E Checco mi racconta che
l’aveva vista dalla superficie. L’aveva seguita per un po’ mentre
vagolava verso una direzione ben precisa, forse la sua tana. Poi aveva di
colpo accelerato, aveva svoltato e si era infilata non si capiva dove. Ma
la roccia era facile da individuare, aveva una gran macchia di sabbia a
fianco. Era fondo però per cui, raggiunta la verticale della tana, era
rimasto in superficie a respirare e a calmarsi. Poi era sceso, facendo un
gran giro per non arrivarle proprio sulla testa, era planato a cinque
metri dalla parte della tana dove si era infilata. Niente in vista, poi
facendo un saltino in avanti e fermandosi e un altro saltino e fermandosi
ancora, era arrivato proprio all’imboccatura. Dentro sembrava non ci
fosse nulla. Intanto il tempo passava, fondo era fondo, doveva sbrigarsi.
Per cui era entrato deciso nell’imboccatura e, tutto sulla destra, in
una camera laterale invisibile dal davanti, si era trovato davanti il
cernione, di testa, a guardarlo. Un attimo di indecisione di entrambi, poi
Checco reagisce per primo, spara e lo prende esattamente nell’occhio
destro. Timoroso di non averla presa bene e anche perché ormai aveva
finito il fiato, si arrabatta in fretta a raccogliere le volute di sagola,
dà un gran tirone, sente la cernia cedere, retrocede nella camera
principale, esce dalla tana e risale cercando, come mi racconta, “di
tenere almeno in tensione la sagola”. Durante la lunga risalita aveva
sentito però che la sagola si fermava, la cernia sembrava incastrata, per
cui aveva filato mulinello e raggiunto la superficie. Il gran tirone era
dovuto al tentativo, peraltro riuscito, di disincastrare il cernione che
si era in realtà solo messo di traverso nella tana ma non si era davvero
incastrato. In superficie il cernione era arrivato morto.

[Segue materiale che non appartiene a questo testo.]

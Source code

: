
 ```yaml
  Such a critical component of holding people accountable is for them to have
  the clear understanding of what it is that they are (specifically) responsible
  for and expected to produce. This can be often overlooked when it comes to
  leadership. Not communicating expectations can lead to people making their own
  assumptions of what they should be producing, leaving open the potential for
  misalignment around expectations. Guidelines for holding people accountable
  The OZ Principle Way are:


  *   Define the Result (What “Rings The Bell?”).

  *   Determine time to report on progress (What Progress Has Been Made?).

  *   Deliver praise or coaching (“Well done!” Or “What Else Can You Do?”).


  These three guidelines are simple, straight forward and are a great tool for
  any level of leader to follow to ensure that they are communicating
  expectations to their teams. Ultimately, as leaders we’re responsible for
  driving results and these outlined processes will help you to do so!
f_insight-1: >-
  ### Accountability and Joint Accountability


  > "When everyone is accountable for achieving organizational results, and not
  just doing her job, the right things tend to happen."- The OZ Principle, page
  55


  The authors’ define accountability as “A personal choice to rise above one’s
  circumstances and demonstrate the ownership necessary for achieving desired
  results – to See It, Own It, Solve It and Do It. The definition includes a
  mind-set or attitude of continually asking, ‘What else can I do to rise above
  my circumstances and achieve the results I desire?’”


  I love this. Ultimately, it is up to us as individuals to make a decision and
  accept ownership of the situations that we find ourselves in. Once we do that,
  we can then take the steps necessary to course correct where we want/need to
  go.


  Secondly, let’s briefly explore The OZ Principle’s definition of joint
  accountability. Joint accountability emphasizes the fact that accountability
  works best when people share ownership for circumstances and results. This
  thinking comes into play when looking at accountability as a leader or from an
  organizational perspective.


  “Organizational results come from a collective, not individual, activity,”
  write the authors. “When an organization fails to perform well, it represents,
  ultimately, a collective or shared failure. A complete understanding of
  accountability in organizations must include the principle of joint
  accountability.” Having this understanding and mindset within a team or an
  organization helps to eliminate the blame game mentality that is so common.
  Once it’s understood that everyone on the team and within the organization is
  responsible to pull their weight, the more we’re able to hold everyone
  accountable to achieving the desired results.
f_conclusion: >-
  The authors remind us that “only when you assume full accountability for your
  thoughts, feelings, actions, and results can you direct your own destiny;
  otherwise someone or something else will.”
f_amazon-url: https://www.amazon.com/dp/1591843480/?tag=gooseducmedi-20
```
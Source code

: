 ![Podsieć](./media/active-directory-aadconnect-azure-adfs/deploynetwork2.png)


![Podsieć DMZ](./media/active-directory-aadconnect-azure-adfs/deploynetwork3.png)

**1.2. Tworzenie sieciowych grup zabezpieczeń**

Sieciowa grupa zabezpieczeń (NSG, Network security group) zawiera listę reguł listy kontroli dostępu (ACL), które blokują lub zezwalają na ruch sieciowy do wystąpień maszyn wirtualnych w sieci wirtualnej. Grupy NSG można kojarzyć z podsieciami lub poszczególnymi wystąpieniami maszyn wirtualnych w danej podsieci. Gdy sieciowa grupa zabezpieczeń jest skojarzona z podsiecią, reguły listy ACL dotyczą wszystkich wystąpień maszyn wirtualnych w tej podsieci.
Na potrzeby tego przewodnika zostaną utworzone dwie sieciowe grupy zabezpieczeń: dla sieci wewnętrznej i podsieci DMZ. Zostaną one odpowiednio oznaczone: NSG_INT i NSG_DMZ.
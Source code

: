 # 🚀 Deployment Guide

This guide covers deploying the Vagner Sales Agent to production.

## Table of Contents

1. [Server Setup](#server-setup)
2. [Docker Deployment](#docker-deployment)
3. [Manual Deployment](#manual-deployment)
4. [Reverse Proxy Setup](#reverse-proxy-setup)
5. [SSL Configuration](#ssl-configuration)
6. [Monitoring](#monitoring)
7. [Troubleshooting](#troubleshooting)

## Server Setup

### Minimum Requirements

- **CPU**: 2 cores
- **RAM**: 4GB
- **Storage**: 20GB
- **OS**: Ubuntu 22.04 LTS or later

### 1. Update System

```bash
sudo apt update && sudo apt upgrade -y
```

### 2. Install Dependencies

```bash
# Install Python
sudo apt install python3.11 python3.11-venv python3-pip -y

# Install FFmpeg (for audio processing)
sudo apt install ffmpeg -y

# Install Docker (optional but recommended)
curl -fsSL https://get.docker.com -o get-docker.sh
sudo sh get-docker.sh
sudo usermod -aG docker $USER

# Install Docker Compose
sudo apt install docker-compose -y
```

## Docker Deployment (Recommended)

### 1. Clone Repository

Le foto di rito con Checco che
fatica a sollevare la sua preda sono fatte subito, prima che la cernia
perda i colori o subisca quello strano processo tipo negativo fotografico,
con le pettorali che fanno “ombra” sul corpo, quando la pelle prende
luce o si secca, o chissà.
È già quasi ora di ritornare.
La zona dovrà ancora essere a lungo esplorata, dobbiamo capire se il
sommo sia davvero dove credevo di averlo individuato, se la zona del
tornado di dentici sia zona stabile di pesce o sia stato un caso.
Il lungo ritorno a casa è, se
possibile, ancora più pacifico dell’andata. Anche per me
l’arrabbiatura per la ricciola persa per un così insignificante
nonnulla comincia, quasi, ad attenuarsi, stemperato dal ricordo di quella
incredibile immersione e delle sue molteplici meraviglie. Il sole, ormai
quasi radente, illumina dorato da destra e da dietro le onde lunghe, quasi
oleose nella loro lentezza. I motori ronfano sullo sfondo dei racconti che
Checco pian piano mi svela, facendomi quasi vivere accanto a lui quelle
immersioni.
Di colpo un branco di pesci
volanti decolla a dritta di prua e si tuffa più avanti, iscrivendo
effimere, sottili tracce sulla liscia pelle del mare.
Chissà
cosa ci sta sentendo passare, lì sotto, dove non possiamo vedere?